How much they will miss out on. How much they will lose.

 

healthy

It was years ago, when we were all still living at home. I was sitting on the arm of the couch when I heard the key turning in the lock and she walked in the front door holding a scrunched up brown paper bag. I could see the yellow tendrils of an evil logo creeping out ominously from beneath a fold of the bag.

“Em, you know you’re not meant to eat that,” I said, exasperated.

“But it had lettuce in it!” she replied.

“Not everything that has lettuce in it is good!” I quipped back.

“It had meat too? And other things, like vegetables. It’s healthy.”

“The bread is full of sugar.”

“What?” She glared at me as though I’d just told her she had purple hair and a mouse living in her eyebrows.

I paused and looked at her. Her hair was cut into a bob, soft brown wisps framed her face. Out of all four of us, she was the only one with eyes the colour of a calm late afternoon sky. A cacophony of striking grey and pale, pale blue overtones. If you looked closely the two colours scissored each other around her deep black pupils; opened wide, sourcing information, welcoming it, questioning, wanting.

I was tired. She stood there, demanding an explanation. How could a chicken and salad sandwich be an ok thing to eat, yet a roll with meat and salad from a junk food restaurant be bad?
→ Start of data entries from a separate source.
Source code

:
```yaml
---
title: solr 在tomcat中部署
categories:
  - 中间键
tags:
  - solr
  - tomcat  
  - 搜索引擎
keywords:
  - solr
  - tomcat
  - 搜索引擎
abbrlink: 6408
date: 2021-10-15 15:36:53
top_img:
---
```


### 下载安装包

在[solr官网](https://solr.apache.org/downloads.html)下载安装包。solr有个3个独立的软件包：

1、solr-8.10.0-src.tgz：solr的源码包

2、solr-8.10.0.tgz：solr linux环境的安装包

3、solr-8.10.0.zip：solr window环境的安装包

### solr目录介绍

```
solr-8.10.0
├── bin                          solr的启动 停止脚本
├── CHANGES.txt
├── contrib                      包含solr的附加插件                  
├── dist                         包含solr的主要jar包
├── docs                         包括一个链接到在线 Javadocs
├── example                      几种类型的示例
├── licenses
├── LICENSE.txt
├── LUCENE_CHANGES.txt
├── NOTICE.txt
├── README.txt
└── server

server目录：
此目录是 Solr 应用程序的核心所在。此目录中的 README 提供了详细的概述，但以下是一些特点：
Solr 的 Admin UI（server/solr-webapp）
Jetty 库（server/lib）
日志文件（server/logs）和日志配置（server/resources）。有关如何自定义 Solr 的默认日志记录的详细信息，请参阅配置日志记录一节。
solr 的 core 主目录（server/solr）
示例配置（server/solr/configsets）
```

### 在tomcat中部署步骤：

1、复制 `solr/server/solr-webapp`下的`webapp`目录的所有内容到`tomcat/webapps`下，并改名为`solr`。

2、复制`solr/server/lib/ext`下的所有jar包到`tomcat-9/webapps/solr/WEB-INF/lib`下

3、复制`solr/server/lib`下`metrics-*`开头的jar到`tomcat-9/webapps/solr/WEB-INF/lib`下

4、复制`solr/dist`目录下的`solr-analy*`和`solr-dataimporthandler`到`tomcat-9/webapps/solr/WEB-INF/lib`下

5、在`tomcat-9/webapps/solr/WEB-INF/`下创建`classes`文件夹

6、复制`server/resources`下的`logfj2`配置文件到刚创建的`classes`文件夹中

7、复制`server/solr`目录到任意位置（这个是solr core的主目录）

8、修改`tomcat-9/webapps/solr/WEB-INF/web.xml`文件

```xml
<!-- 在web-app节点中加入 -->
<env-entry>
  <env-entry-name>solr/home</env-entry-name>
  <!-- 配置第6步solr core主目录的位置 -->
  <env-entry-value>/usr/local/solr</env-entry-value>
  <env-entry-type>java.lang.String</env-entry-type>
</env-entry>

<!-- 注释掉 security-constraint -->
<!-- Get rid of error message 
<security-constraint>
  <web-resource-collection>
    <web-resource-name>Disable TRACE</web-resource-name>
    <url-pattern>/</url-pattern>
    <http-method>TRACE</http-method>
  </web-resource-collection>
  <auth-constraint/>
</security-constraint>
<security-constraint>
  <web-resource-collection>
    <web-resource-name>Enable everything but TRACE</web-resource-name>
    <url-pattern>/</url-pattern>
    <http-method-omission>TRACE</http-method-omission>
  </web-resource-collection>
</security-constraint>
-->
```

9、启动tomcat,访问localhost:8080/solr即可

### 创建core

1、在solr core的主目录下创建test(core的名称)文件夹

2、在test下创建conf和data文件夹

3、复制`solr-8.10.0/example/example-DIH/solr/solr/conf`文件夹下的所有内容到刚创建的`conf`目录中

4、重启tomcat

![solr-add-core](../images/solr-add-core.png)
The world loomed up around her, tricking her, manipulating her, teasing her at every turn. When she goes to buy a tub of yoghurt, and it says NO ADDED PRESERVATIVES, how can you explain that there are probably preservatives in there, yet they haven’t ‘added’ any extra? When it says LOW FAT how can you explain that it’s full of other crap in order to make it taste good sans fat? When it says GLUTEN FREE, who is going to take up the challenge of explaining that if it is food that is naturally gluten free, then it’s probably ok, but if it is gluten free food pretending to be something that has gluten in it, then it will be chock-a-block full of shit in order to make it taste like the gluten-full food it is imitating rather than the fake thing it is!?

It is hard enough for the rest of us to understand this, to process it. Why does the world insist on making it harder for her?